Five Camden tower blocks are being evacuated over fire safety fears
Some 800 households in five tower blocks are being moved
A major evacuation is under way on a London housing estate over fire safety fears in the wake of the Grenfell Tower disaster.
Some 800 households in five tower blocks on the Chalcots Estate in Camden are being moved to temporary accommodation after firefighters said they could not guarantee the safety of the buildings, council leader Georgia Gould said.
The buildings have been found to be covered with the same type of cladding as used at Grenfell, five miles to the south west, where at least 79 people died in June 14's tragedy.
Ms Gould told Sky that council officials and firefighters had been examining the Chalcots buildings on Friday, and the decision to evacuate was made at around 6.30pm.
She said: "At the end of today, they told us they could not guarantee our residents' safety in those blocks and so I have made the really really difficult decision to move the people living there into temporary accommodation while we do the urgent works to guarantee safety.
"I know it's difficult but Grenfell changes everything and I just don't believe we can take any risk with our residents' safety and I have to put them first."
A rest centre has been set up at Swiss Cottage Library, she added.
Camden Council initially said just some 161 households in the Taplow building on the estate were being "temporarily decanted" to allow up to four weeks of work to be done to the building.
But Ms Gould later told Sky the number had increased to encompass all the buildings.
There was confusion on the ground at the estate as people were told to leave as darkness began to fall, with some leaving with belongings in suitcases and carrier bags.
Michelle Urquhart, who has been living in the estate's Bray tower, told the Press Association: "It's a bit frightening.
"They are talking about evacuating all five blocks.
"At the moment they haven't done it and they are saying they will knock on everyone's doors when they are ready.
"I don't know where we are going to go.
"One man in a suit said to me 'you can't stay here tonight'.
"I'm so angry because we had the meeting with the council last night and they tried to reassure us.
"We have been living in these flats for the last 10 years with this cladding."
Teacher Kim Price, who lives in Blashford tower with her 14-year-old son, added: "I really don't know what to do, I'm so scared right now.
"The news has said 'get out now' but the authorities have said 'stay put'.
"But why now?

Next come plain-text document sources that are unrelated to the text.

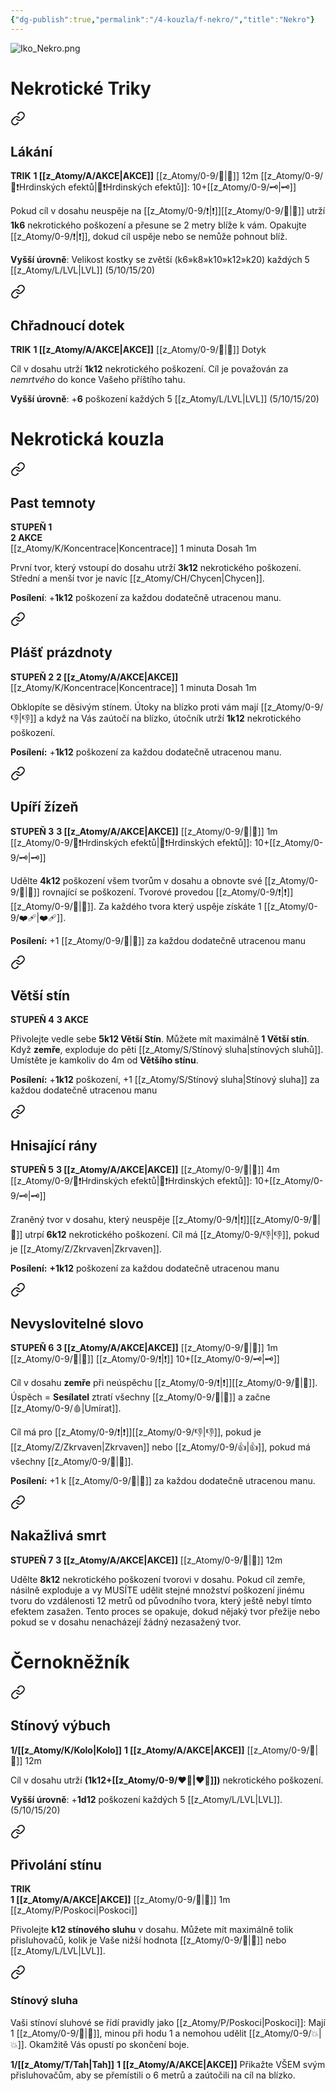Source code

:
 ```yaml
---
{"dg-publish":true,"permalink":"/4-kouzla/f-nekro/","title":"Nekro"}
---
```


![Iko_Nekro.png](/img/user/z_img/Iko_Nekro.png)
# Nekrotické Triky

<div class="transclusion internal-embed is-loaded"><a class="markdown-embed-link" href="/z-atomy/l/lakani/" aria-label="Open link"><svg xmlns="http://www.w3.org/2000/svg" width="24" height="24" viewBox="0 0 24 24" fill="none" stroke="currentColor" stroke-width="2" stroke-linecap="round" stroke-linejoin="round" class="svg-icon lucide-link"><path d="M10 13a5 5 0 0 0 7.54.54l3-3a5 5 0 0 0-7.07-7.07l-1.72 1.71"></path><path d="M14 11a5 5 0 0 0-7.54-.54l-3 3a5 5 0 0 0 7.07 7.07l1.71-1.71"></path></svg></a><div class="markdown-embed">




## Lákání
**TRIK**
**1 [[z_Atomy/A/AKCE\|AKCE]]**
[[z_Atomy/0-9/🫱\|🫱]] 12m
[[z_Atomy/0-9/📶❗Hrdinských efektů\|📶❗Hrdinských efektů]]: 10+[[z_Atomy/0-9/🗝\|🗝]]

Pokud cíl v dosahu neuspěje na [[z_Atomy/0-9/❗\|❗]][[z_Atomy/0-9/🧠\|🧠]] utrží **1k6** nekrotického poškození a přesune se 2 metry blíže k vám. Opakujte [[z_Atomy/0-9/❗\|❗]], dokud cíl uspěje nebo se nemůže pohnout blíž.

**Vyšší úrovně**: Velikost kostky se zvětší (k6»k8»k10»k12»k20) každých 5 [[z_Atomy/L/LVL\|LVL]] (5/10/15/20)

</div></div>


<div class="transclusion internal-embed is-loaded"><a class="markdown-embed-link" href="/z-atomy/ch/chradnouci-dotek/" aria-label="Open link"><svg xmlns="http://www.w3.org/2000/svg" width="24" height="24" viewBox="0 0 24 24" fill="none" stroke="currentColor" stroke-width="2" stroke-linecap="round" stroke-linejoin="round" class="svg-icon lucide-link"><path d="M10 13a5 5 0 0 0 7.54.54l3-3a5 5 0 0 0-7.07-7.07l-1.72 1.71"></path><path d="M14 11a5 5 0 0 0-7.54-.54l-3 3a5 5 0 0 0 7.07 7.07l1.71-1.71"></path></svg></a><div class="markdown-embed">




## Chřadnoucí dotek
**TRIK**
**1 [[z_Atomy/A/AKCE\|AKCE]]**
[[z_Atomy/0-9/🫱\|🫱]] Dotyk

Cíl v dosahu utrží **1k12** nekrotického poškození. 
Cíl je považován za *nemrtvého* do konce Vašeho příštího tahu.

**Vyšší úrovně**: +**6** poškození každých 5 [[z_Atomy/L/LVL\|LVL]] (5/10/15/20)

</div></div>

# Nekrotická kouzla

<div class="transclusion internal-embed is-loaded"><a class="markdown-embed-link" href="/z-atomy/p/past-temnoty/" aria-label="Open link"><svg xmlns="http://www.w3.org/2000/svg" width="24" height="24" viewBox="0 0 24 24" fill="none" stroke="currentColor" stroke-width="2" stroke-linecap="round" stroke-linejoin="round" class="svg-icon lucide-link"><path d="M10 13a5 5 0 0 0 7.54.54l3-3a5 5 0 0 0-7.07-7.07l-1.72 1.71"></path><path d="M14 11a5 5 0 0 0-7.54-.54l-3 3a5 5 0 0 0 7.07 7.07l1.71-1.71"></path></svg></a><div class="markdown-embed">




## Past temnoty
**STUPEŇ 1**  
**2 AKCE**  
[[z_Atomy/K/Koncentrace\|Koncentrace]] 1 minuta
Dosah 1m

První tvor, který vstoupí do dosahu utrží **3k12** nekrotického poškození. Střední a menší tvor je navíc [[z_Atomy/CH/Chycen\|Chycen]].

**Posílení**: +**1k12** poškození za každou dodatečně utracenou manu.

</div></div>


<div class="transclusion internal-embed is-loaded"><a class="markdown-embed-link" href="/z-atomy/p/plast-prazdnoty/" aria-label="Open link"><svg xmlns="http://www.w3.org/2000/svg" width="24" height="24" viewBox="0 0 24 24" fill="none" stroke="currentColor" stroke-width="2" stroke-linecap="round" stroke-linejoin="round" class="svg-icon lucide-link"><path d="M10 13a5 5 0 0 0 7.54.54l3-3a5 5 0 0 0-7.07-7.07l-1.72 1.71"></path><path d="M14 11a5 5 0 0 0-7.54-.54l-3 3a5 5 0 0 0 7.07 7.07l1.71-1.71"></path></svg></a><div class="markdown-embed">




## Plášť prázdnoty
**STUPEŇ 2**
**2 [[z_Atomy/A/AKCE\|AKCE]]**
[[z_Atomy/K/Koncentrace\|Koncentrace]] 1 minuta
Dosah 1m

Obklopíte se děsivým stínem. Útoky na blízko proti vám mají [[z_Atomy/0-9/👎\|👎]] a když na Vás zaútočí na blízko, útočník utrží **1k12** nekrotického poškození.

**Posílení:** +**1k12** poškození za každou dodatečně utracenou manu.

</div></div>


<div class="transclusion internal-embed is-loaded"><a class="markdown-embed-link" href="/z-atomy/u/upiri-zizen/" aria-label="Open link"><svg xmlns="http://www.w3.org/2000/svg" width="24" height="24" viewBox="0 0 24 24" fill="none" stroke="currentColor" stroke-width="2" stroke-linecap="round" stroke-linejoin="round" class="svg-icon lucide-link"><path d="M10 13a5 5 0 0 0 7.54.54l3-3a5 5 0 0 0-7.07-7.07l-1.72 1.71"></path><path d="M14 11a5 5 0 0 0-7.54-.54l-3 3a5 5 0 0 0 7.07 7.07l1.71-1.71"></path></svg></a><div class="markdown-embed">




## Upíří žízeň
**STUPEŇ 3**
**3 [[z_Atomy/A/AKCE\|AKCE]]**
[[z_Atomy/0-9/🫱\|🫱]] 1m
[[z_Atomy/0-9/📶❗Hrdinských efektů\|📶❗Hrdinských efektů]]: 10+[[z_Atomy/0-9/🗝\|🗝]]

Udělte **4k12** poškození všem tvorům v dosahu a obnovte své [[z_Atomy/0-9/💖\|💖]] rovnající se poškození. 
Tvorové provedou [[z_Atomy/0-9/❗\|❗]][[z_Atomy/0-9/💪\|💪]]. Za každého tvora který uspěje získáte 1 [[z_Atomy/0-9/❤️‍🩹\|❤️‍🩹]].

**Posílení:** +1 [[z_Atomy/0-9/📶\|📶]] za každou dodatečně utracenou manu

</div></div>


<div class="transclusion internal-embed is-loaded"><a class="markdown-embed-link" href="/z-atomy/v/vetsi-stin/" aria-label="Open link"><svg xmlns="http://www.w3.org/2000/svg" width="24" height="24" viewBox="0 0 24 24" fill="none" stroke="currentColor" stroke-width="2" stroke-linecap="round" stroke-linejoin="round" class="svg-icon lucide-link"><path d="M10 13a5 5 0 0 0 7.54.54l3-3a5 5 0 0 0-7.07-7.07l-1.72 1.71"></path><path d="M14 11a5 5 0 0 0-7.54-.54l-3 3a5 5 0 0 0 7.07 7.07l1.71-1.71"></path></svg></a><div class="markdown-embed">




## Větší stín
**STUPEŇ 4**
**3 AKCE**

Přivolejte vedle sebe **5k12 Větší Stín**. Můžete mít maximálně **1 Větší stín**. 
Když **zemře**, exploduje do pěti [[z_Atomy/S/Stínový sluha\|stínových sluhů]]. Umístěte je kamkoliv do 4m od **Většího stínu**.

**Posílení:** +**1k12** poškození, +1 [[z_Atomy/S/Stínový sluha\|Stínový sluha]] za každou dodatečně utracenou manu

</div></div>


<div class="transclusion internal-embed is-loaded"><a class="markdown-embed-link" href="/z-atomy/h/hnisajici-rany/" aria-label="Open link"><svg xmlns="http://www.w3.org/2000/svg" width="24" height="24" viewBox="0 0 24 24" fill="none" stroke="currentColor" stroke-width="2" stroke-linecap="round" stroke-linejoin="round" class="svg-icon lucide-link"><path d="M10 13a5 5 0 0 0 7.54.54l3-3a5 5 0 0 0-7.07-7.07l-1.72 1.71"></path><path d="M14 11a5 5 0 0 0-7.54-.54l-3 3a5 5 0 0 0 7.07 7.07l1.71-1.71"></path></svg></a><div class="markdown-embed">




## Hnisající rány
**STUPEŇ 5**
**3 [[z_Atomy/A/AKCE\|AKCE]]**
[[z_Atomy/0-9/🫱\|🫱]] 4m
[[z_Atomy/0-9/📶❗Hrdinských efektů\|📶❗Hrdinských efektů]]: 10+[[z_Atomy/0-9/🗝\|🗝]]

Zraněný tvor v dosahu, který neuspěje [[z_Atomy/0-9/❗\|❗]][[z_Atomy/0-9/💪\|💪]] utrpí **6k12** nekrotického poškození.
Cíl má [[z_Atomy/0-9/👎\|👎]], pokud je [[z_Atomy/Z/Zkrvaven\|Zkrvaven]].

**Posílení:** **+1k12** poškození za každou dodatečně utracenou manu

</div></div>


<div class="transclusion internal-embed is-loaded"><a class="markdown-embed-link" href="/z-atomy/n/nevyslovitelne-slovo/" aria-label="Open link"><svg xmlns="http://www.w3.org/2000/svg" width="24" height="24" viewBox="0 0 24 24" fill="none" stroke="currentColor" stroke-width="2" stroke-linecap="round" stroke-linejoin="round" class="svg-icon lucide-link"><path d="M10 13a5 5 0 0 0 7.54.54l3-3a5 5 0 0 0-7.07-7.07l-1.72 1.71"></path><path d="M14 11a5 5 0 0 0-7.54-.54l-3 3a5 5 0 0 0 7.07 7.07l1.71-1.71"></path></svg></a><div class="markdown-embed">




## Nevyslovitelné slovo  
**STUPEŇ 6**
**3 [[z_Atomy/A/AKCE\|AKCE]]**
[[z_Atomy/0-9/🫱\|🫱]] 1m
[[z_Atomy/0-9/📶\|📶]] [[z_Atomy/0-9/❗\|❗]] 10+[[z_Atomy/0-9/🗝\|🗝]]

Cíl v dosahu **zemře** při neúspěchu [[z_Atomy/0-9/❗\|❗]][[z_Atomy/0-9/🧠\|🧠]].
Úspěch = **Sesílatel** ztratí všechny [[z_Atomy/0-9/💖\|💖]] a začne [[z_Atomy/0-9/🩸\|Umírat]].

Cíl má pro [[z_Atomy/0-9/❗\|❗]][[z_Atomy/0-9/👎\|👎]], pokud je [[z_Atomy/Z/Zkrvaven\|Zkrvaven]] nebo [[z_Atomy/0-9/👍\|👍]], pokud má všechny [[z_Atomy/0-9/💖\|💖]].

**Posílení:** +1 k [[z_Atomy/0-9/📶\|📶]] za každou dodatečně utracenou manu.

</div></div>


<div class="transclusion internal-embed is-loaded"><a class="markdown-embed-link" href="/z-atomy/n/nakazliva-smrt/" aria-label="Open link"><svg xmlns="http://www.w3.org/2000/svg" width="24" height="24" viewBox="0 0 24 24" fill="none" stroke="currentColor" stroke-width="2" stroke-linecap="round" stroke-linejoin="round" class="svg-icon lucide-link"><path d="M10 13a5 5 0 0 0 7.54.54l3-3a5 5 0 0 0-7.07-7.07l-1.72 1.71"></path><path d="M14 11a5 5 0 0 0-7.54-.54l-3 3a5 5 0 0 0 7.07 7.07l1.71-1.71"></path></svg></a><div class="markdown-embed">




## Nakažlivá smrt
**STUPEŇ 7**
**3 [[z_Atomy/A/AKCE\|AKCE]]**
[[z_Atomy/0-9/🫱\|🫱]] 12m

Udělte **8k12** nekrotického poškození tvorovi v dosahu. Pokud cíl zemře, násilně exploduje a vy MUSÍTE udělit stejné množství poškození jinému tvoru do vzdálenosti 12 metrů od původního tvora, který ještě nebyl tímto efektem zasažen. Tento proces se opakuje, dokud nějaký tvor přežije nebo pokud se v dosahu nenacházejí žádný nezasažený tvor.

</div></div>


# Černokněžník

<div class="transclusion internal-embed is-loaded"><a class="markdown-embed-link" href="/z-atomy/s/stinovy-vybuch/" aria-label="Open link"><svg xmlns="http://www.w3.org/2000/svg" width="24" height="24" viewBox="0 0 24 24" fill="none" stroke="currentColor" stroke-width="2" stroke-linecap="round" stroke-linejoin="round" class="svg-icon lucide-link"><path d="M10 13a5 5 0 0 0 7.54.54l3-3a5 5 0 0 0-7.07-7.07l-1.72 1.71"></path><path d="M14 11a5 5 0 0 0-7.54-.54l-3 3a5 5 0 0 0 7.07 7.07l1.71-1.71"></path></svg></a><div class="markdown-embed">




## Stínový výbuch  
**1/[[z_Atomy/K/Kolo\|Kolo]]**
**1 [[z_Atomy/A/AKCE\|AKCE]]**
[[z_Atomy/0-9/🫱\|🫱]] 12m

Cíl v dosahu utrží **(1k12+[[z_Atomy/0-9/❤️‍🔥\|❤️‍🔥]])** nekrotického poškození.

**Vyšší úrovně**: +**1d12** poškození každých 5 [[z_Atomy/L/LVL\|LVL]]. (5/10/15/20)

</div></div>


<div class="transclusion internal-embed is-loaded"><a class="markdown-embed-link" href="/z-atomy/p/privolani-stinu/" aria-label="Open link"><svg xmlns="http://www.w3.org/2000/svg" width="24" height="24" viewBox="0 0 24 24" fill="none" stroke="currentColor" stroke-width="2" stroke-linecap="round" stroke-linejoin="round" class="svg-icon lucide-link"><path d="M10 13a5 5 0 0 0 7.54.54l3-3a5 5 0 0 0-7.07-7.07l-1.72 1.71"></path><path d="M14 11a5 5 0 0 0-7.54-.54l-3 3a5 5 0 0 0 7.07 7.07l1.71-1.71"></path></svg></a><div class="markdown-embed">




## Přivolání stínu  
**TRIK**  
**1 [[z_Atomy/A/AKCE\|AKCE]]**
[[z_Atomy/0-9/🫱\|🫱]] 1m
[[z_Atomy/P/Poskoci\|Poskoci]]

Přivolejte **k12 stínového sluhu** v dosahu.
Můžete mít maximálně tolik přisluhovačů, kolik je Vaše nižší hodnota [[z_Atomy/0-9/📖\|📖]] nebo [[z_Atomy/L/LVL\|LVL]].


<div class="transclusion internal-embed is-loaded"><a class="markdown-embed-link" href="/z-atomy/s/stinovy-sluha/" aria-label="Open link"><svg xmlns="http://www.w3.org/2000/svg" width="24" height="24" viewBox="0 0 24 24" fill="none" stroke="currentColor" stroke-width="2" stroke-linecap="round" stroke-linejoin="round" class="svg-icon lucide-link"><path d="M10 13a5 5 0 0 0 7.54.54l3-3a5 5 0 0 0-7.07-7.07l-1.72 1.71"></path><path d="M14 11a5 5 0 0 0-7.54-.54l-3 3a5 5 0 0 0 7.07 7.07l1.71-1.71"></path></svg></a><div class="markdown-embed">




### Stínový sluha
Vaši stínoví sluhové se řídí pravidly jako [[z_Atomy/P/Poskoci\|Poskoci]]: 
Mají 1 [[z_Atomy/0-9/💖\|💖]], minou při hodu 1 a nemohou udělit [[z_Atomy/0-9/💥\|💥]]. 
Okamžitě Vás opustí po skončení boje.

**1/[[z_Atomy/T/Tah\|Tah]]** 
**1 [[z_Atomy/A/AKCE\|AKCE]]**
Přikažte VŠEM svým přisluhovačům, aby se přemístili o 6 metrů a zaútočili na cíl na blízko.

</div></div>


</div></div>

At 4pm today they said it would be okay and that all the checks were fine.
"And now all of a sudden the news is saying we should get out.
"I have family in Wales who are saying 'come here, we'll come and get you'.
"I've tried calling the council and all you're getting is nothing. All they're saying is 'you're safe inside'.
"We've had two letters in two days saying 'you're not safe' then 'you're safe'. I don't really know what to do."
The council had already announced that it would immediately begin preparing to remove cladding from the five towers on the estate discovered in checks following the fire in north Kensington.
Refurbishment on the Chalcots estate in Camden was overseen by Rydon, the company involved in the refit of Grenfell Tower, according to the Rydon website.
The website said the Chalcots project was a £66 million refurbishment that lasted 191 weeks.
The work included external thermal rain screen cladding to five towers, new aluminium thermally broken windows to five towers and overhaul of external roofs
It added that 711 flats were modernised with new wiring, heating, kitchens and bathrooms.
It came as four more victims of Grenfell Tower were formally identified, taking the known victims of the fire to nine.
Scotland Yard also revealed manslaughter charges are being considered by detectives investigating the blaze in the tower in west London, which had failed fire safety tests.
Prime Minister Theresa May tweeted: "My thoughts are with residents being evacuated in Camden while their homes are made safe tonight.
"We will work with and support the emergency services and relevant authorities to safeguard the public.
"Have asked @sajidjavid to keep me regularly updated & ensure we are offering every support we can to residents & those working onsite."
Camden Council said the blocks were being door-knocked one at a time for safety reasons, starting at Taplow then working through Burnham, Bray, Blashford and Dorney.
A spokesman added that residents would be allowed in at the weekend to collect more possessions "under escort from the London Fire Brigade" and recommended people pack enough belongings for a two-to-four-week stay.
Hampstead and Kilburn Labour MP Tulip Siddiq backed the Labour council's decision as "the right thing".
She said: "If you think someone's in danger, especially in light of Grenfell, you take the first decision even if it's not ideal.
"Off the back of the meeting we had last night in which lots of residents raised concerns, Camden Council and London Fire Brigade did the right thing which was to carry out the safety checks.
"Once they'd checked out the internal machinery they decided that the buildings are not fit for purpose.
"So they've made a decision that couldn't have been easy for the council to rehouse the 800 households that we have.
"It may seem dramatic to some people but if you are in a position of responsibility then I think it's the right decision to make."
She said that all the hotels booked for residents were so far within the borough."